Lines that contain the string "apos" are the ones to list; copy all of them from the records.

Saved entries

○ ○ ○ ○ ○ ○ ○

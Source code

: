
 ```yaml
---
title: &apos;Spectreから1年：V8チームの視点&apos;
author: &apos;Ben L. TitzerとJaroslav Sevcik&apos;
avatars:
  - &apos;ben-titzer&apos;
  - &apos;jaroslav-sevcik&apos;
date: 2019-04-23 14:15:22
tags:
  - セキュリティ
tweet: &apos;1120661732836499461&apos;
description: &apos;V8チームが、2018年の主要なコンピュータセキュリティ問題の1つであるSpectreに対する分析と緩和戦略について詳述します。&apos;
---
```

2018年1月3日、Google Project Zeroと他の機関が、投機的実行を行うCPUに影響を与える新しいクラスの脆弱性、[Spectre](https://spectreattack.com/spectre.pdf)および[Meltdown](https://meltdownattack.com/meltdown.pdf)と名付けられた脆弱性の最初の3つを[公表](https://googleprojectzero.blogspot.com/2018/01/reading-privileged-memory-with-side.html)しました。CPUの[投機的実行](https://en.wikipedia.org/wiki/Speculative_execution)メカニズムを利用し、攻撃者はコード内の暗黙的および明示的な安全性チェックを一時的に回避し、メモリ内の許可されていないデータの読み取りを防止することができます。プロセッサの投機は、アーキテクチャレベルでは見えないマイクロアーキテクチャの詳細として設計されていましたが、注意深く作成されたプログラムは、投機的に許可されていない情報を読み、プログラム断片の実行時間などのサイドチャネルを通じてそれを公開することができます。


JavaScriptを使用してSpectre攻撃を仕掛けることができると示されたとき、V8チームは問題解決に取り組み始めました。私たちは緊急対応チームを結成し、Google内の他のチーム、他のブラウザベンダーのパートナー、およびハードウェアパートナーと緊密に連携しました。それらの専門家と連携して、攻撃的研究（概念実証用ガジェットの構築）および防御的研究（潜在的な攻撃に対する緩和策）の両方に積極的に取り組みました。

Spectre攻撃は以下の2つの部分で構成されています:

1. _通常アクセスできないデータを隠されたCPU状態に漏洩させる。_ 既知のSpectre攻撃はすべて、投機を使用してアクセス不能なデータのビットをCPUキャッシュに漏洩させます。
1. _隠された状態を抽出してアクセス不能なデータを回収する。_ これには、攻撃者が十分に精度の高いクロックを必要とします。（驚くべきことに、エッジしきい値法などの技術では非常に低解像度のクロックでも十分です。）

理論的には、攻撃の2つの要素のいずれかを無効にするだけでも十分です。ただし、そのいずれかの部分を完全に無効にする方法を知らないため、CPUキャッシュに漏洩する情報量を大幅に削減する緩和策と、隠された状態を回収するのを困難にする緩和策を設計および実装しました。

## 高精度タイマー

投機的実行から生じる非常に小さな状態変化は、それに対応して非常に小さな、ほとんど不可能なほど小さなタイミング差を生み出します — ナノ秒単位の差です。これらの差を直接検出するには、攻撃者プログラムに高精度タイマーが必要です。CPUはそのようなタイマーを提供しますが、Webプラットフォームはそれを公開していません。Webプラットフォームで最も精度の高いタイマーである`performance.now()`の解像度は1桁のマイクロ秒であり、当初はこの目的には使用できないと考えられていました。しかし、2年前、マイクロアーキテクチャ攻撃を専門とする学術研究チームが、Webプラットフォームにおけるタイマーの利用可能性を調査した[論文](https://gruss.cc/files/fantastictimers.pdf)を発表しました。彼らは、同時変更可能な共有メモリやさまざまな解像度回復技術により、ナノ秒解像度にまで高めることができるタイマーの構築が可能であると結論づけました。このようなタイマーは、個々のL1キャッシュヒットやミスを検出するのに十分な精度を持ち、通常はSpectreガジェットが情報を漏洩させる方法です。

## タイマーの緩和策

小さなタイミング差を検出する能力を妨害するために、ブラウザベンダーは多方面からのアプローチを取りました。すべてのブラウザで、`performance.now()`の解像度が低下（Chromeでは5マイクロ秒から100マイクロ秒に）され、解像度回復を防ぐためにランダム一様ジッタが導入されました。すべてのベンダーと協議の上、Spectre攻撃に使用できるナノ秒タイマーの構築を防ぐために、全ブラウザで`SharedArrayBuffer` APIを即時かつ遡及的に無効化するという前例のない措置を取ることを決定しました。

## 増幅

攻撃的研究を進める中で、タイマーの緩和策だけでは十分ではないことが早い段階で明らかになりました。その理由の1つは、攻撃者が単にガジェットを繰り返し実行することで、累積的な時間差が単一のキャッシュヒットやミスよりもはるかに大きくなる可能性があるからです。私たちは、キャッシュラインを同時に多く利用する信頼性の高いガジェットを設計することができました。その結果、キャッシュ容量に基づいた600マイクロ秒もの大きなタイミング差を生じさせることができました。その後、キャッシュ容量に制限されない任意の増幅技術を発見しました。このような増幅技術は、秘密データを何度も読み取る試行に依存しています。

○ ○ ○ ○ ○ ○ ○

▶ **ANSWER**:
title: &apos;Spectreから1年：V8チームの視点&apos;
author: &apos;Ben L. TitzerとJaroslav Sevcik&apos;
  - &apos;ben-titzer&apos;
  - &apos;jaroslav-sevcik&apos;
tweet: &apos;1120661732836499461&apos;
description: &apos;V8チームが、2018年の主要なコンピュータセキュリティ問題の1つであるSpectreに対する分析と緩和戦略について詳述します。&apos;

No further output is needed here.